Le département des infrastructures (DI) du canton de Genève a récemment publié sa stratégie cantonale de lutte contre le bruit routier et procédé à une consultation auprès des associations liées à la mobilité. La Section genevoise du TCS a participé au sondage en ligne et transmis son analyse que voici au DI.

23 juin 2021

Comptant près de 140'000 membres à Genève, notre association a pour but de sauvegarder les droits et les intérêts de ses membres dans la circulation routière et dans le domaine de la mobilité en général. En tant qu'organisation de services leader sur le plan national, nous visons notamment à garantir et promouvoir l'accès à la mobilité, le libre choix et la sécurité quel que soit le moyen de transport. Nous prenons en compte les exigences sociales, économiques et écologiques et formulons en ce sens des propositions visant à réduire les nuisances de la mobilité et non la mobilité elle-même.

Considérations générales concernant la lutte contre le bruit routier

Le TCS est pleinement conscient des enjeux sanitaires liés au bruit routier. Les modélisations de l’Office fédéral de l’environnement montrent qu’un habitant sur sept – soit plus d’un million de personnes – est exposé à un bruit routier dépassant le plafond fixé par la loi.

À Genève, une part très importante de la population, donc de nos sociétaires, est exposée à ce phénomène ; les valeurs limites moyennes préconisées par l’Ordonnance sur la Protection contre le Bruit (OPB) étant souvent dépassées en milieu urbain. C’est la raison pour laquelle la Section s’est engagée dans les domaines de la sensibilisation et de la prévention, en collaboration avec le SABRA. Cette coopération s’est établie en deux étapes. La première fut le soutien à l’élaboration du volet mobilité de la stratégie de lutte contre le bruit au sein de la Commission Bruit du Département du Territoire, avec notamment l’apport d’expertise concernant les pneus silencieux. La deuxième, qui est encore en cours, consiste en la pose de radar acoustique à vocation pédagogique permettant à la fois de récolter des données et de sensibiliser la population sur ce thème.

En juin 2020, le système déployé sur l’avenue Wendt fut une première Suisse en milieu urbain. De précédents essais réalisés par le TCS en 2019 sous l'égide de la Confédération ont démontré l'efficacité de cette technologie sur des routes de campagne. De cette expérience concrète, le TCS a pu tirer des éléments instructifs dans le cadre de la consultation en cours.

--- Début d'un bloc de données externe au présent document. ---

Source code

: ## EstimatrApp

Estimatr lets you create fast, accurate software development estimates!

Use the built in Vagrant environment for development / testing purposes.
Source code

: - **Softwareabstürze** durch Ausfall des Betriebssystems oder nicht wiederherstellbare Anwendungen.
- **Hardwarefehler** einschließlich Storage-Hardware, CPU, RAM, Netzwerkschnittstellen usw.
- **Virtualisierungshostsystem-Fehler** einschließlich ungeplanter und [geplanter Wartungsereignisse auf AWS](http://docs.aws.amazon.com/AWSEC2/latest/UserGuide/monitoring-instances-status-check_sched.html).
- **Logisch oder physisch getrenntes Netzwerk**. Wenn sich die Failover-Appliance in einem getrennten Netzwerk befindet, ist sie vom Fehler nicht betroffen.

Comment réduire efficacement ce type de nuisances sonores ?

Pour le TCS, la meilleure mesure est sans doute de réduire les émissions sonores à la source. C’est d’ailleurs ce que préconise la base légale de la lutte contre le bruit (loi sur la protection de l’environnement et ordonnance sur la protection contre le bruit). Le bruit du trafic routier peut être atténué notamment grâce aux mesures suivantes: revêtements routiers phono absorbants et pneus silencieux, réduction de la vitesse, mobilité électrique en milieu urbain, style de conduite adapté, contrôle des véhicules bruyants..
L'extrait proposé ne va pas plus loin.